Dikatakannya, problem-problem utama tersebut disimplifikasi dengan hanya berpedoman pada kepentingan industri dan pasar termasuk saat ini kepentingan pencitraan Indonesia untuk mendapatkan keuntungan dari berbagai inisiatif pasar karbon dunia. Sementara perluasan pembangunan kebun-kebun kayu monokultur justru semakin memperkecil luasan hutan-hutan alam dan kawasan gambut di Indonesia bahkan menghilangkan hutan-hutan di pulau-pulau kecil yang rentan terhadap dampak perubahan iklim global.
Berbagai kejadian, katanya, konflik dan juga masukan-masukan dari kelompok masyarakat sipil berdasarkan studi advokasi yang dilakukan tidak menjadi salah satu referensi bagi pemerintah Indonesia. Bahkan pemerintah melalui kementerian kehutanan memiliki kecenderungan mengecilkan luasan hutan alam dengan mengedepankan pembukaan kawasan hutan untuk kebun-kebun kayu monokultur, perkebunan kelapa sawit skala besar. Dan memberikan dispensasi berlebih terhadap industri pertambangan dan dengan atas nama pembangunan energi terbarukan membenarkan pengrusakan hutan serta ekosistem pendukungnya.
Pembangunan perkebunan kayu monokultur yang pada awalnya ditujukan untuk percepatan penyediaan bahan baku kayu industri kehutanan dan harusnya dibangun diatas kawasan-kawasan hutan yang sudah terdegredasi, katanya justru menjadi salah satu penyebab kerusakan dan penghilangan hutan-hutan alam serta penghancuran ruang hidup bagi masyarakat dan satwa-satwa endemik di kawasan hutan di Indonesia, tak terkecuali di Provinsi Aceh.
Disebutkan, pembukaan berbagai lahan perkebunan oleh pemegang izin Hak Guna Usaha (HGU) juga menjadi ancaman serius bagi pelestarian kawasan hutan rawa di Aceh. Kawasan yang seharusnya menjdi penyangga bagi kawasan di sekitarnya seperti lahan mangrove dan lahan gambutpun dialihfungsikan menjadi lahan perkebunan, khususnya untuk perkebunan kelapa sawit.
Pada sepanjang rawa dibuat kanal-kanal drainase untuk mengeringka rawa sehingga lahan yang yang sebelumnya berfungsi mengendalika iklim, pencegah insterusi, pencegah banjir dan kekeringan di wilayah tersebut beralih fungsi menjadi lahan perkebunan. Lahan gambut Aceh yang tersediapun semakin menipis akibat maraknya aksi alih fungsi lahan menjadi perkebunan. Salah satu rawa di Aceh yang kondisinya kian kritis adalah rawa gambut Tripa dan rawa Singkil.

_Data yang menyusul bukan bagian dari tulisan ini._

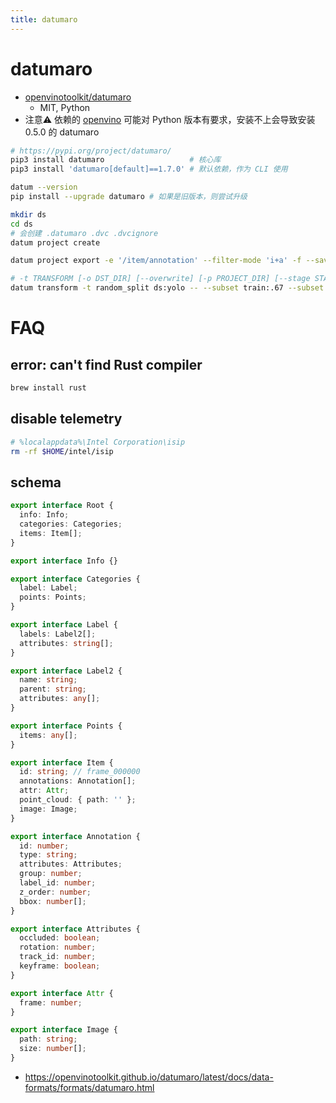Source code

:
 ```yaml
---
title: datumaro
---
```


# datumaro

- [openvinotoolkit/datumaro](https://github.com/openvinotoolkit/datumaro)
  - MIT, Python
- 注意⚠️ 依赖的 [openvino](./openvino.md) 可能对 Python 版本有要求，安装不上会导致安装 0.5.0 的 datumaro

```bash
# https://pypi.org/project/datumaro/
pip3 install datumaro                   # 核心库
pip3 install 'datumaro[default]==1.7.0' # 默认依赖，作为 CLI 使用

datum --version
pip install --upgrade datumaro # 如果是旧版本，则尝试升级

mkdir ds
cd ds
# 会创建 .datumaro .dvc .dvcignore
datum project create

datum project export -e '/item/annotation' --filter-mode 'i+a' -f --save-images < your_target_format > --

# -t TRANSFORM [-o DST_DIR] [--overwrite] [-p PROJECT_DIR] [--stage STAGE] [--apply APPLY] [target]
datum transform -t random_split ds:yolo -- --subset train:.67 --subset test:.33 # 随机分割数据集
```

# FAQ

## error: can't find Rust compiler

```bash
brew install rust
```

## disable telemetry

```bash
# %localappdata%\Intel Corporation\isip
rm -rf $HOME/intel/isip
```


## schema

```ts
export interface Root {
  info: Info;
  categories: Categories;
  items: Item[];
}

export interface Info {}

export interface Categories {
  label: Label;
  points: Points;
}

export interface Label {
  labels: Label2[];
  attributes: string[];
}

export interface Label2 {
  name: string;
  parent: string;
  attributes: any[];
}

export interface Points {
  items: any[];
}

export interface Item {
  id: string; // frame_000000
  annotations: Annotation[];
  attr: Attr;
  point_cloud: { path: '' };
  image: Image;
}

export interface Annotation {
  id: number;
  type: string;
  attributes: Attributes;
  group: number;
  label_id: number;
  z_order: number;
  bbox: number[];
}

export interface Attributes {
  occluded: boolean;
  rotation: number;
  track_id: number;
  keyframe: boolean;
}

export interface Attr {
  frame: number;
}

export interface Image {
  path: string;
  size: number[];
}
```

- https://openvinotoolkit.github.io/datumaro/latest/docs/data-formats/formats/datumaro.html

Berdasarkan catatan WALHI Aceh, hingga Oktober 2010, terdapat 236 izin HGU perkebunan dengan luasan tidak kurang dari 351.232,816 Ha dan 109 izin pertambangan yang terdaftar pada Dinas Pertambangan dan Energi Provinsi Aceh hingga Januari 2011 dengan luas wilayah konsesi ± 745.980,93 hektar, baik di dalam kawasan hutan maupun non hutan. Jumlah ini diyakini akan terus membengkak diakibatkan oleh pembukaan kran investasi secara besar‐besaran. Sebagian besar HGU di Aceh merupakan perkebunan kelapa sawit. Perkebunan kelapa sawit dengan skala besar terdapat di Aceh Tamiang, Aceh Singkil, Aceh Timur, Aceh Barat, Aceh Utara, Nagan Raya dan Aceh Barat Daya. Atas dasar itulah, maka WALHI Aceh menyerukan agar segera hentikan pemberian izin untuk pengembangan dan pembangunan kebun-kebun kayu baru.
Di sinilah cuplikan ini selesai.